Profiles and System Considerations

In this section, we look at events that form input to the profile structure. We define the features as processed observations derived from one or more temporal input events, using a processor function.

Exploiting temporal sequence information of events leads to better performance (Ghosh, Schwartzbard, and Schata 1999) of the profiles that are defined for individual users, programs, or classes. Abnormal activity in any of the following forms is an indicator of an intrusion or a worm activity:

  • CPU activity is monitored by sampling faults, interprocessor interrupt (IPI) calls, context switches, thread migrations, spins on locks, and usage statistics.
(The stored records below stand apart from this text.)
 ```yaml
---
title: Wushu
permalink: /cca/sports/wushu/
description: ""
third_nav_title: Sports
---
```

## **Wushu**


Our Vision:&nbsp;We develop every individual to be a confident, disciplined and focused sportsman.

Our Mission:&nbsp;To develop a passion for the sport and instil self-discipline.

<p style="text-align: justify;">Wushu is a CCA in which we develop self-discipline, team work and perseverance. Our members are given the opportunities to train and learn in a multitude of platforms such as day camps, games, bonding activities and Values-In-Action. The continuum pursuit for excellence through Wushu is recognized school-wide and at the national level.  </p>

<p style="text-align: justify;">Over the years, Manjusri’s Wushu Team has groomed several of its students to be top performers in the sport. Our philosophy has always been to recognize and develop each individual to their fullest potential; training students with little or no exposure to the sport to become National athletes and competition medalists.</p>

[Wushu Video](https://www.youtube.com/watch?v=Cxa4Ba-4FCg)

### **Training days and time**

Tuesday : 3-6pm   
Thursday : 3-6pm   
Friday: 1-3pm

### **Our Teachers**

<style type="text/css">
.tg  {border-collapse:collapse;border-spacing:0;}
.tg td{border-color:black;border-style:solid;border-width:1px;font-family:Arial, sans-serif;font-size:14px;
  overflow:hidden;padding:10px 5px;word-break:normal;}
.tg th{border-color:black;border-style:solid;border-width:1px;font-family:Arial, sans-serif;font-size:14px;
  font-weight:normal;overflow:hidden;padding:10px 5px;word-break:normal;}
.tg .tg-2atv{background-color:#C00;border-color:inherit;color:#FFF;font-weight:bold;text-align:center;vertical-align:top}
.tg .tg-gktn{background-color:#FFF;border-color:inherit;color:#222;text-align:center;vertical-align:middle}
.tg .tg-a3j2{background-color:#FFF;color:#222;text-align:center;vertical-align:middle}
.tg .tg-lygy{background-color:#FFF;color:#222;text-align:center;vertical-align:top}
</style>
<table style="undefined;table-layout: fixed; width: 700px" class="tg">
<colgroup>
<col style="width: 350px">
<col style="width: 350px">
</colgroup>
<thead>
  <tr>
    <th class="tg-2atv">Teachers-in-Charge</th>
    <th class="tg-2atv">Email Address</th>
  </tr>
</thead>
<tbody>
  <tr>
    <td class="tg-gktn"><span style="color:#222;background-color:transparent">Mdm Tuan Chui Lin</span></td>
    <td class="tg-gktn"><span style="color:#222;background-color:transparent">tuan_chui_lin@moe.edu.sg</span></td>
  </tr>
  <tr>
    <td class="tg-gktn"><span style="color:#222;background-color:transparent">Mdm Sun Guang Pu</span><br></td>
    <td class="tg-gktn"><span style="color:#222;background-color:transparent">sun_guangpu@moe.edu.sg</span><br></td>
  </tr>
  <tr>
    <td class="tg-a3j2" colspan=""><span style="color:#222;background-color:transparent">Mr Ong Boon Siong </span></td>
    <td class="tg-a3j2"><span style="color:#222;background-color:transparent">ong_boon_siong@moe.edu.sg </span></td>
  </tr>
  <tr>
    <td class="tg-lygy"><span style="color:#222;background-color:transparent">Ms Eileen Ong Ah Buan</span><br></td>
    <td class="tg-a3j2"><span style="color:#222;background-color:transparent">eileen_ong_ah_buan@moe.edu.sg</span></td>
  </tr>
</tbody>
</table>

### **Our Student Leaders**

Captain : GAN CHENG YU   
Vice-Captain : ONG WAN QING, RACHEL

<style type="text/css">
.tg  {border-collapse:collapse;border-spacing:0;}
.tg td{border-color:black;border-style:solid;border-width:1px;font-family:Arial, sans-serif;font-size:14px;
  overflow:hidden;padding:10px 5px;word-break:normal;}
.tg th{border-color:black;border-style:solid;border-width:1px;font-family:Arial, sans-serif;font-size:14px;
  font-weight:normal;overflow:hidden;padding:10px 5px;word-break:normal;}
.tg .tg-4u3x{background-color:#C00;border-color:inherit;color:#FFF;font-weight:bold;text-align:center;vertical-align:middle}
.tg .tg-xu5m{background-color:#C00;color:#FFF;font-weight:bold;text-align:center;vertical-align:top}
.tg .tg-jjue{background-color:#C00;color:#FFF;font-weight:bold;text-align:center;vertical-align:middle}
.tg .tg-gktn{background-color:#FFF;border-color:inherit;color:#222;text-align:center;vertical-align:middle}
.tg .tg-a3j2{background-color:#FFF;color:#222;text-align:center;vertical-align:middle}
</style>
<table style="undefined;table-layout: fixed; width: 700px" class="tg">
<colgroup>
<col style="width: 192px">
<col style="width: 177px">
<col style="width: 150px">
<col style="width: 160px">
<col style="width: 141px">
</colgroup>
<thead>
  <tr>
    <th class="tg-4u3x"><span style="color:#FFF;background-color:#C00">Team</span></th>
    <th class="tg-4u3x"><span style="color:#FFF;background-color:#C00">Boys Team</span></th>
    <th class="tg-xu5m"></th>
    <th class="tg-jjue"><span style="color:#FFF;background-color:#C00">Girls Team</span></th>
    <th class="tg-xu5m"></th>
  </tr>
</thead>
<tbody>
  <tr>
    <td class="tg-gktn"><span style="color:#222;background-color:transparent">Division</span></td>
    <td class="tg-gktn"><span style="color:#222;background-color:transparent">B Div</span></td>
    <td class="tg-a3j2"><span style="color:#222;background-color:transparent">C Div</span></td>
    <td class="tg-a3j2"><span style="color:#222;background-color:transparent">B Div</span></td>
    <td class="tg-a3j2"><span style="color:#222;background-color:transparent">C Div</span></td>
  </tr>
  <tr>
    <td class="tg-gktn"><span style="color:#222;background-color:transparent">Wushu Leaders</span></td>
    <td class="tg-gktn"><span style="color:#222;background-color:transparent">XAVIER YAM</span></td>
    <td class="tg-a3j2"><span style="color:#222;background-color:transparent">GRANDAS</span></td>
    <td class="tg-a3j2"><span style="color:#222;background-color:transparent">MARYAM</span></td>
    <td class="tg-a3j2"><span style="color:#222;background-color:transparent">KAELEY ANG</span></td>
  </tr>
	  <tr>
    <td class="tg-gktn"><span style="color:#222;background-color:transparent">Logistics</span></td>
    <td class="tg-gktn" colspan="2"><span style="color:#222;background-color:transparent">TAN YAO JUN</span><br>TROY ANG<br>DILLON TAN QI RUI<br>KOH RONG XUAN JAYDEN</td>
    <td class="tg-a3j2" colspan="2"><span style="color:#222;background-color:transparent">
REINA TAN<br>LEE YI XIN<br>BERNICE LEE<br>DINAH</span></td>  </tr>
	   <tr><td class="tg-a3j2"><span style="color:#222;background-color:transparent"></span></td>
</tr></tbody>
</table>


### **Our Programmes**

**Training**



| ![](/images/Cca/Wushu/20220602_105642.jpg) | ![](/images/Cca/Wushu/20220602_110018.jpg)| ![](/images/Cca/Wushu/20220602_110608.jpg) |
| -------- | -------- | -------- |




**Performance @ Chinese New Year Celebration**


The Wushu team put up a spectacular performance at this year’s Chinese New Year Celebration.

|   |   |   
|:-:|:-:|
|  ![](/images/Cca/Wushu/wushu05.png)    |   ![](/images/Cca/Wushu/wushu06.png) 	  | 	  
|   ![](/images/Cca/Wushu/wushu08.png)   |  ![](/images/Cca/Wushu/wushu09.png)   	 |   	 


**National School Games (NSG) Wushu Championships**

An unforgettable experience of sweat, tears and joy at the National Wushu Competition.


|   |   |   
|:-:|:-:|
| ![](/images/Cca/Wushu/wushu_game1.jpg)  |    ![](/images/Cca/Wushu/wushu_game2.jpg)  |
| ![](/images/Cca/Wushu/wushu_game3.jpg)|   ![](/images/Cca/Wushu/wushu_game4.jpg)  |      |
  • Network activity is monitored by sampling input error rate, collision rate, remote procedure call (RPC) rejection rate, duplicate acknowledgment (DUPACK), retransmission rate, time-out rate, refreshed authentications, bandwidth usage, active connections, connection establishment failure, header errors and checksum failures, and so on.

  • Interrupt activity is monitored by sampling device interrupts (nontimer).

  • I/O utilization is monitored by sampling the I/O requests’ average queue lengths and busy percentages.

  • Memory activity is monitored by sampling memory transfer rate, page statistics (reclaim rate, swap-in rate, swap-out rate), address translation faults, and pages scanned and paging averages over a short interval.

  • File access activity is monitored by sampling file access frequency, file usage overflow, and file access faults.

  • System process activity is monitored by sampling processes with inappropriate process priorities, CPU and memory resources used by processes, processes’ length, processes that are blocking I/Os, zombie processes, and the command and terminal that generated the process.

  • System fault activity represents an illegal activity (or a hardware error) and is sampled to detect abnormality in the system usage. Rare faults are a result of bad programming, but spurts of activity indicate an attack.

  • System call activity involves powerful tools for obtaining computer system privileges. An intrusion is accompanied by the execution of unexpected system calls. If the system call execution pattern of a program can be collected before it is executed and is used for comparison with the runtime system call execution behavior, then unexpected execution of system calls can be detected. During real-time operation a pattern-matching algorithm is applied to match on the fly the system calls generated by the process examined with entries from the pattern table. Based on how well the matching can be done, it is decided whether the sequence of system calls represents normal or anomalous behavior (Wespi, Dacier, and Debar 1999).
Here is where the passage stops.